通过纸片法验证了两条新型抗菌肽对枯草芽孢杆菌、大肠杆菌、希瓦氏菌的抑制活性，结果如表4所示。HV-8 和PL-7 对三种受试菌株均表现了明显抑菌圈。其中，在对希瓦氏菌生长的抑制实验中，HV-8 抑菌圈直径更大，抑菌活性更高。抗菌肽抑菌活性与其结构密切相关，带正电荷氨基酸有助于抗菌肽与细胞膜通过静电吸引相互靠近，与细胞膜上带负电荷脂多糖的磷酸基团发生作用，破坏细胞膜结构，促进细胞死亡；疏水性氨基酸可与细菌细胞膜之间通过疏水相互作用导致细菌细胞膜脂多糖和磷脂大量释放，改变细菌细胞膜通透性，使细菌死亡[35-37]。HV-8 和PL-7 的结构如图7 所示，HV-8 疏水性为62%，PL-7 疏水性达71%，二者均具有较高疏水性，可能通过疏水作用促进细菌死亡[38]。
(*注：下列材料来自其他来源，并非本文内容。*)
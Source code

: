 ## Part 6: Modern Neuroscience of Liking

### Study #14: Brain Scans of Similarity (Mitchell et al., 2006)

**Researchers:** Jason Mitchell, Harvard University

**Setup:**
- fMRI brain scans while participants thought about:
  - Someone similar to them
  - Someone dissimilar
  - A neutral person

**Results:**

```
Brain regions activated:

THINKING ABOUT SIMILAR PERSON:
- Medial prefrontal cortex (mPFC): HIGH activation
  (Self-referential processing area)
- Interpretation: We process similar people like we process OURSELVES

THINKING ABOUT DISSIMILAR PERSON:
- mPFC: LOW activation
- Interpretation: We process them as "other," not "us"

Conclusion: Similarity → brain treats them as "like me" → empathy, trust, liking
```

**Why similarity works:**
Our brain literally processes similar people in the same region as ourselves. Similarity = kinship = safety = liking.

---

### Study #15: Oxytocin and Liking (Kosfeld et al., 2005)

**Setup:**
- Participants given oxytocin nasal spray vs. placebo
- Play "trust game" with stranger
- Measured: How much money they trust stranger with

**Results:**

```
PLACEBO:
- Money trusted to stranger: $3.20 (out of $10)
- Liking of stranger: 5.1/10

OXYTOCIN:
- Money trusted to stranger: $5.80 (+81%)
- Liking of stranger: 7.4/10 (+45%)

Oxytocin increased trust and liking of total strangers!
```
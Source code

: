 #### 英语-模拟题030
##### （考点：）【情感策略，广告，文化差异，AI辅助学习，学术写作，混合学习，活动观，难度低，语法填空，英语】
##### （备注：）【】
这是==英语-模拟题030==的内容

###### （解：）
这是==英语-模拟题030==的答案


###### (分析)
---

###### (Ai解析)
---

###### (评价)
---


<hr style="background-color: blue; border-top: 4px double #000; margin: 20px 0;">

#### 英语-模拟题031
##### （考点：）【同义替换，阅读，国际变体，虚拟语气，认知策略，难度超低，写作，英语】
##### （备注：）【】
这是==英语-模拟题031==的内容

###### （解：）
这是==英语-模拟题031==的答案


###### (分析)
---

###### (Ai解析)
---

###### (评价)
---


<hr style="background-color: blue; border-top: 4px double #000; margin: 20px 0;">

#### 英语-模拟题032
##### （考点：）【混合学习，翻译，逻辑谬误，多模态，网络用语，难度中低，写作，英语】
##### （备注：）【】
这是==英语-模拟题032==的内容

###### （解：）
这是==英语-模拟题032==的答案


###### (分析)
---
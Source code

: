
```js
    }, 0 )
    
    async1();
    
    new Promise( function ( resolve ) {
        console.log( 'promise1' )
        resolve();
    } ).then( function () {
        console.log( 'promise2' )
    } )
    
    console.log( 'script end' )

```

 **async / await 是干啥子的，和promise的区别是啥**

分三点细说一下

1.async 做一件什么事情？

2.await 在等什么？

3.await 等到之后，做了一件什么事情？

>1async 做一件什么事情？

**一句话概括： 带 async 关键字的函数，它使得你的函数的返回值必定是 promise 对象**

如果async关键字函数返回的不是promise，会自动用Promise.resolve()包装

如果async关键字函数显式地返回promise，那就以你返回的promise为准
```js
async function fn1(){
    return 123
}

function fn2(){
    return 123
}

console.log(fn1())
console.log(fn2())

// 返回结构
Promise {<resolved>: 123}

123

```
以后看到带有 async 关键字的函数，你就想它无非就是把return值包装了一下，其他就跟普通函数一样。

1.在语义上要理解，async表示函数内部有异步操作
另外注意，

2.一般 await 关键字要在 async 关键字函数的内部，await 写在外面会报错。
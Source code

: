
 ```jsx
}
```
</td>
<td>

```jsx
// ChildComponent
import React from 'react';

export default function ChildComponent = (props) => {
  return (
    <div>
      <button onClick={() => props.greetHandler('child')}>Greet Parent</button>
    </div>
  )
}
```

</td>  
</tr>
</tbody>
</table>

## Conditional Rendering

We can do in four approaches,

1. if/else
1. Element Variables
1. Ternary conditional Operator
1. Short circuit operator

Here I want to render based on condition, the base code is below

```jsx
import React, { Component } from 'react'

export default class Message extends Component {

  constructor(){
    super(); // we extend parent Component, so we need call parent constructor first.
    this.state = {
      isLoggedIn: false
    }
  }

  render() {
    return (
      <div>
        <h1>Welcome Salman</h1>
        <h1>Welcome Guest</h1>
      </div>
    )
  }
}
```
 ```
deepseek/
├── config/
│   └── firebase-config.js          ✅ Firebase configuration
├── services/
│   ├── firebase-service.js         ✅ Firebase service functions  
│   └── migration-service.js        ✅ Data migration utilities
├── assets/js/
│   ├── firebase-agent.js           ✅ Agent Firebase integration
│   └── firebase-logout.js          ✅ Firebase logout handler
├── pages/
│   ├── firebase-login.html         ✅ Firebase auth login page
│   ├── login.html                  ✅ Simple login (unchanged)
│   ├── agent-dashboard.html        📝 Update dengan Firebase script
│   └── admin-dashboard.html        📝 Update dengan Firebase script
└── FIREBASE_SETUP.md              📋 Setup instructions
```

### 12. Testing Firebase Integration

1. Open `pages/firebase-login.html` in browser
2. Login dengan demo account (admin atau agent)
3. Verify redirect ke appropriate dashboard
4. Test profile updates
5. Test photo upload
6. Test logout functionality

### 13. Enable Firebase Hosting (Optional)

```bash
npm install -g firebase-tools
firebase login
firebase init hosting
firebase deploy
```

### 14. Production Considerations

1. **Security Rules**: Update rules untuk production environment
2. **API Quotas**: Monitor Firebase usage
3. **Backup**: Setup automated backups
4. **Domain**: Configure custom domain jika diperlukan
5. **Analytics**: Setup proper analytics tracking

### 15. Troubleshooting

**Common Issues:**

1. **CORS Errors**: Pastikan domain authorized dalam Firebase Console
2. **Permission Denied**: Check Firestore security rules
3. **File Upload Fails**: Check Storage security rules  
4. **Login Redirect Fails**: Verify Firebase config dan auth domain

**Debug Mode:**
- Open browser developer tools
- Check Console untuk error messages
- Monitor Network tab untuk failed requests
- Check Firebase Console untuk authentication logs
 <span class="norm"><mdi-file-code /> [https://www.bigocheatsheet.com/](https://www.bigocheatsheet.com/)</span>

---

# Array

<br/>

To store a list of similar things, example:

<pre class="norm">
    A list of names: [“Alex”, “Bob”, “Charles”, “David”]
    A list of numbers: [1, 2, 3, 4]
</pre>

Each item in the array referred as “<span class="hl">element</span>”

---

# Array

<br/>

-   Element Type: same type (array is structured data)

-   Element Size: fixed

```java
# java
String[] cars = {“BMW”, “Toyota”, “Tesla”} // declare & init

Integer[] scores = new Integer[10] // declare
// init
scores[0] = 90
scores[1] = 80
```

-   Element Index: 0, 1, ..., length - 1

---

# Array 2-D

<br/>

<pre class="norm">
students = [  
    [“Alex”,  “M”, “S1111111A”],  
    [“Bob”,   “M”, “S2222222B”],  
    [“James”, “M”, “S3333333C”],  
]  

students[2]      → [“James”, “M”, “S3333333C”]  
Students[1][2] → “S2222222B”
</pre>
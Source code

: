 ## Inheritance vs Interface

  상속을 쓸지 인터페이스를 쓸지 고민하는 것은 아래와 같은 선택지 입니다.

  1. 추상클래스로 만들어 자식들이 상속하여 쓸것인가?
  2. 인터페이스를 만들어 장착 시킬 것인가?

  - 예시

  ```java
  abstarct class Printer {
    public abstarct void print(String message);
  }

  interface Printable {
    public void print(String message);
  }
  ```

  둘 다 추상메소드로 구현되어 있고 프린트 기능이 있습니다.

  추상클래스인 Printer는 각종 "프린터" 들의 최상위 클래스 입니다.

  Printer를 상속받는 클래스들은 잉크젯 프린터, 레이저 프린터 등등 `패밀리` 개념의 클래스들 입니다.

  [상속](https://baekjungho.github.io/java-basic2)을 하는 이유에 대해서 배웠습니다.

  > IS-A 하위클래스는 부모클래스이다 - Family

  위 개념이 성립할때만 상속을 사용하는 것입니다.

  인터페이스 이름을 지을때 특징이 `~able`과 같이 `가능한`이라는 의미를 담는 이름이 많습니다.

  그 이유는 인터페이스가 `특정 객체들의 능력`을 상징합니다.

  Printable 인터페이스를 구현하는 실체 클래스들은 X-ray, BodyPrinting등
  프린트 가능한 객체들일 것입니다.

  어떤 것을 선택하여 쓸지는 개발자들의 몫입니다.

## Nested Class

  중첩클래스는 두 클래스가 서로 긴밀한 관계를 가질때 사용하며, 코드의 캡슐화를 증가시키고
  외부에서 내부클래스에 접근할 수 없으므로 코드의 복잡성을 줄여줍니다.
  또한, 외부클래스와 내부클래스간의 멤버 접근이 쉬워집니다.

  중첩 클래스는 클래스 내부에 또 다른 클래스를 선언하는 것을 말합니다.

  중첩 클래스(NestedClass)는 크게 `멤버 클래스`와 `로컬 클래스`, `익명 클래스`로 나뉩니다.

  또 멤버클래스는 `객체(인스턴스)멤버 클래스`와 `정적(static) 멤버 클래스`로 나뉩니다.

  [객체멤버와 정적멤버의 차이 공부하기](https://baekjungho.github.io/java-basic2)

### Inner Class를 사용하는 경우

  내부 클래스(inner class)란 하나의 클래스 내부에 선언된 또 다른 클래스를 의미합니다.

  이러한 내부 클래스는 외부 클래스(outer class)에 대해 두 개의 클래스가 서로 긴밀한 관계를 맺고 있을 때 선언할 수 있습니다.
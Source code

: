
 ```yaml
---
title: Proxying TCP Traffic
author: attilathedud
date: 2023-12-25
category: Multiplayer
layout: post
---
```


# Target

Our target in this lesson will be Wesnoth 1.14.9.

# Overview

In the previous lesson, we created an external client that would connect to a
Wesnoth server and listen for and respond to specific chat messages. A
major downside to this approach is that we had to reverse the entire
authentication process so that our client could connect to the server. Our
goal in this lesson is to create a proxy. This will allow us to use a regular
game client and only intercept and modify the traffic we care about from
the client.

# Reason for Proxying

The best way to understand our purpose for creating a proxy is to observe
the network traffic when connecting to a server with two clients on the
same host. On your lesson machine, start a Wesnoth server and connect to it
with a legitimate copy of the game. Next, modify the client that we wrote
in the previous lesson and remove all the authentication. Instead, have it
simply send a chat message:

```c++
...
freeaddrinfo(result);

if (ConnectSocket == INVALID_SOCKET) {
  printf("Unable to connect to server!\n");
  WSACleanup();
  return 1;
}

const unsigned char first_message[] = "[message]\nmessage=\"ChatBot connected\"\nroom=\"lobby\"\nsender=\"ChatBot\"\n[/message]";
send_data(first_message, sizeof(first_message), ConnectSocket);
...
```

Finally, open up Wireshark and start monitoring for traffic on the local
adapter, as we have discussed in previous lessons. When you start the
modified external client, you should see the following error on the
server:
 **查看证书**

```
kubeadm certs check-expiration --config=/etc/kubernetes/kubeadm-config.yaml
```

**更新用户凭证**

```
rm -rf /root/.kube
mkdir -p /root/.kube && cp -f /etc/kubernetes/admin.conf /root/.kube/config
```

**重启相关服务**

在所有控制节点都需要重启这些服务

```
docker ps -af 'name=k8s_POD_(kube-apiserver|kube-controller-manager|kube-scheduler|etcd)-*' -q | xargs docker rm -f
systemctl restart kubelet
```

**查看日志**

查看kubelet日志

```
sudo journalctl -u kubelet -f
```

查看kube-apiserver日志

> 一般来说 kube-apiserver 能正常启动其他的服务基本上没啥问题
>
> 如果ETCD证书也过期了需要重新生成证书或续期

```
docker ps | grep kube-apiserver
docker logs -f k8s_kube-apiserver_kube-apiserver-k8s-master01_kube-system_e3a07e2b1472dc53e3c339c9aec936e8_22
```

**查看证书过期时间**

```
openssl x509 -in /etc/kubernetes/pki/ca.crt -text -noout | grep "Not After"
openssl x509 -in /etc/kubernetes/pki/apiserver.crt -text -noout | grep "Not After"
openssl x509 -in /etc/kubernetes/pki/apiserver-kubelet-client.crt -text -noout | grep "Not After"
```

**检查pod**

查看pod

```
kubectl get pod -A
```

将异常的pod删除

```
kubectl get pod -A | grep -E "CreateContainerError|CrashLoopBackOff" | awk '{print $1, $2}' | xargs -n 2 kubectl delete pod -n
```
同时HV-8 含有2 个带正电的组氨酸，可通过静电作用、疏水作用协同增效抑菌，这可能是其具有更佳抑菌效果的原因[39]。

图7 合成抗菌肽化学结构Fig.7 Chemical structures of synthetic peptides

表4 合成抗菌肽抑菌圈直径（mm）Table 4 Diameter of inhibition zone of synthetic antimicrobial peptides (mm)

3 结论

本研究分析了鲟鱼表皮粘液的基本组分及氨基酸组成。粘液中主要成分为蛋白质，含量占47.44%±0.59%，且粘液中带正电荷氨基酸及疏水氨基酸含量高，分别占总氨基酸含量的 15.82%和 34.61%。制备了鲟鱼表皮粘液抗菌肽粗提物，发现其能有效抑制三文鱼贮藏期间微生物的增殖及蛋白质降解。同时成功纯化并鉴定了两种新型抗菌肽HSETLHDV（HV-8）和PLTDWQL（PL-7）。结果表明两种合成抗菌肽对枯草芽孢杆菌、大肠杆菌及希瓦氏菌均具有显著抑菌作用。本研究为鲟鱼表皮粘液抗菌肽作为抗生素替代物及食品保鲜剂提供支撑，同时也为水生生物资源的开发和利用开辟新途径。下一步将利用合成抗菌肽对鲟鱼表皮粘液抗菌肽的抑菌机制进行研究。